The rich rarely admit when they lose money. Often it’s too little to matter. More often, they are too proud to tell the world how wrong they were. A client, who asks a private wealth manager to handle Rs 50 lakh, may change her banker if the man fails. But she is unlikely to write a letter to the editor, or drop a mail to regulators — things that angry mutual fund investors often do. Better known as HNIs, these investor’s fish for ‘sophisticated’ products that appear smarter than stocks or bonds.
Over the last four years, more and more of them have been drawn to properties. They don’t get into cash deals, broker-dealings and paper work — the messy side of real estate transactions. Instead, they ask real estate fund managers to grow their money. Their message to fund managers is simple: “first, don’t buy listed stocks, go for unlisted builders; second, pick those property firms with projects in Mumbai and Delhi , the hottest markets.” Around 15 local real estate funds are today managing Rs 10,000-12,000 crore. That’s as big as the portfolio management business of stock brokers.
Like PE players, their more glamorous neighbours, the property firms offer a hurdle rate of return to investors. Simply put, this means that the fund has to generate a floor return, that varies from 8-11%, before it can claim a slice of the profit. This return (which isn’t guaranteed) goes to investors and anything above it is shared in a way where the fund keeps 20% of the profit and the balance 80% goes to investors. Say, the hurdle rate is 8%, and the fund generates 15%.

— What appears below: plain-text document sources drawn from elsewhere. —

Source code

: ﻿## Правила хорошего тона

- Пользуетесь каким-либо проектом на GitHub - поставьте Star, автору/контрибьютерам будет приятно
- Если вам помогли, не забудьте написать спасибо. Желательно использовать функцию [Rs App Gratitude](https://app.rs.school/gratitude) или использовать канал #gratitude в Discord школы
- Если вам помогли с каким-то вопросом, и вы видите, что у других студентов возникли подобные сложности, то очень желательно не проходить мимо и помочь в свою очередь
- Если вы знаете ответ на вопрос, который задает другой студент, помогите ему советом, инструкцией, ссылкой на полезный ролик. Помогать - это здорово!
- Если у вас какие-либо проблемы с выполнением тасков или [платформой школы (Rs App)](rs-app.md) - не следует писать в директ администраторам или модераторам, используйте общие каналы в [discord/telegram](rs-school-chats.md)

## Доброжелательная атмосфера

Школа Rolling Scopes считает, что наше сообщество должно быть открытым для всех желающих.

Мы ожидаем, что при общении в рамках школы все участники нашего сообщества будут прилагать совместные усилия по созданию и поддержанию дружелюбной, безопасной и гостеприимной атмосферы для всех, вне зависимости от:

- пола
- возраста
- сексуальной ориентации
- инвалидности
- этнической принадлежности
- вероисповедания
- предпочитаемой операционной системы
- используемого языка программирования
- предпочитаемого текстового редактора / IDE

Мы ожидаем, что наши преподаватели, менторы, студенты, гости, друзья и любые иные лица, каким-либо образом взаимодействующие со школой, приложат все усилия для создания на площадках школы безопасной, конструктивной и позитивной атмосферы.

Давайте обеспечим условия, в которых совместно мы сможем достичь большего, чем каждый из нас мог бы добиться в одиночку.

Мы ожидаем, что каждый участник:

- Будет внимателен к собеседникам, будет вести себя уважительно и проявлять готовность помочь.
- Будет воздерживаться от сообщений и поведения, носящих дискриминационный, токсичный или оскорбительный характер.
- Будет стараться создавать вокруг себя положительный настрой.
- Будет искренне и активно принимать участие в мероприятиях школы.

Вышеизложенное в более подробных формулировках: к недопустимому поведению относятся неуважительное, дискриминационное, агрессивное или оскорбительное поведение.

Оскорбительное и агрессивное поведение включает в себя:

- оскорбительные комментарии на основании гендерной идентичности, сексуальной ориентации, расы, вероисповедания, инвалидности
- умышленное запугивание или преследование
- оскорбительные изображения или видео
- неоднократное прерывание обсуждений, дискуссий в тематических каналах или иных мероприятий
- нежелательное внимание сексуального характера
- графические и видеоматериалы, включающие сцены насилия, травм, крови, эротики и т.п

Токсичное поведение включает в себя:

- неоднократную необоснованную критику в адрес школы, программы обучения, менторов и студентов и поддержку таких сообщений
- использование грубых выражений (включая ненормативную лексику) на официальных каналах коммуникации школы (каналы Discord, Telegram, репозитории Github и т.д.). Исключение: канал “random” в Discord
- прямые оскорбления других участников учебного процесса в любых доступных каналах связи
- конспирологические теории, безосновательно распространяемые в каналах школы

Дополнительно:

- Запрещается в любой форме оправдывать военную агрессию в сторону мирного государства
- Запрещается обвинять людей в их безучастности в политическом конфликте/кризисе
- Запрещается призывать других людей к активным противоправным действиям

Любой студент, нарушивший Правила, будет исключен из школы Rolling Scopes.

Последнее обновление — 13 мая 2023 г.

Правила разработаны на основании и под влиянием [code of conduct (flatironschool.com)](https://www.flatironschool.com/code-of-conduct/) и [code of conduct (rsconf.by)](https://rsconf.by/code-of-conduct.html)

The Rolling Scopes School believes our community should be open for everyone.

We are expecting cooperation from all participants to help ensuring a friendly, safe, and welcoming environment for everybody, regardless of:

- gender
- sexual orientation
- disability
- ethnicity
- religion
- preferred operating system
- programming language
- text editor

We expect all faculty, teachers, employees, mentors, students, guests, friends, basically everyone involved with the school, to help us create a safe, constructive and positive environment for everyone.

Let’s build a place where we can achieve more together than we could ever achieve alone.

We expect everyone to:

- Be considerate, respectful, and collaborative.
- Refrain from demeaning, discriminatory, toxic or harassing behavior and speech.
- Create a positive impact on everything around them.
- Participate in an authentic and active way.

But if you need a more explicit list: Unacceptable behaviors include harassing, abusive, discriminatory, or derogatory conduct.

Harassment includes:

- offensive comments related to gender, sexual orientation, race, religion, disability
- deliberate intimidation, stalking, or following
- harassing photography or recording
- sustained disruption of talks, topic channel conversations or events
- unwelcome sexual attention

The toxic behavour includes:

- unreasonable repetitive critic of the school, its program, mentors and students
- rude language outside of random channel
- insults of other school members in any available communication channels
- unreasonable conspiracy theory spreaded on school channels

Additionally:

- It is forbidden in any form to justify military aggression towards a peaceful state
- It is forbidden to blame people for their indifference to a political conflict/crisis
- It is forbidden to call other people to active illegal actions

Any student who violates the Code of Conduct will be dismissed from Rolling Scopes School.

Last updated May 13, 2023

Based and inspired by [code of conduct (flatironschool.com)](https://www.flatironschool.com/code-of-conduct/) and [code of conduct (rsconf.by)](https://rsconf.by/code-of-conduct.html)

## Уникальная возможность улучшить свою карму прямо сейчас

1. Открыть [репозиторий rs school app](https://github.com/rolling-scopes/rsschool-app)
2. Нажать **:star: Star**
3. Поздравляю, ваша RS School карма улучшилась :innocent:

The extra 7% over the hurdle rate is split, with investors receiving 5.6% and the fund keeping 1.4%. One of the funds, backed by a blue-chip institution, has been clever enough to raise money before Lehman, sit on the cash for a year and invest it after the meltdown. But not all have been lucky; and a few missed the bull run. The four-year old party is slowly beginning to get a little crowded. Corporates, professionals, builders and brokerage firms are floating funds. And none of them has a problem in raising money.
What’s helping is a near stagnant mutual fund industry. Very little new money is flowing into mutual funds, which can no longer use investors’ money to pay brokers and banks who have so far helped them mop up funds. But real estate funds, away from the regulator’s glare, have no such curbs. They are paying as high as 3-4% commission to whoever is interested to raise money for them.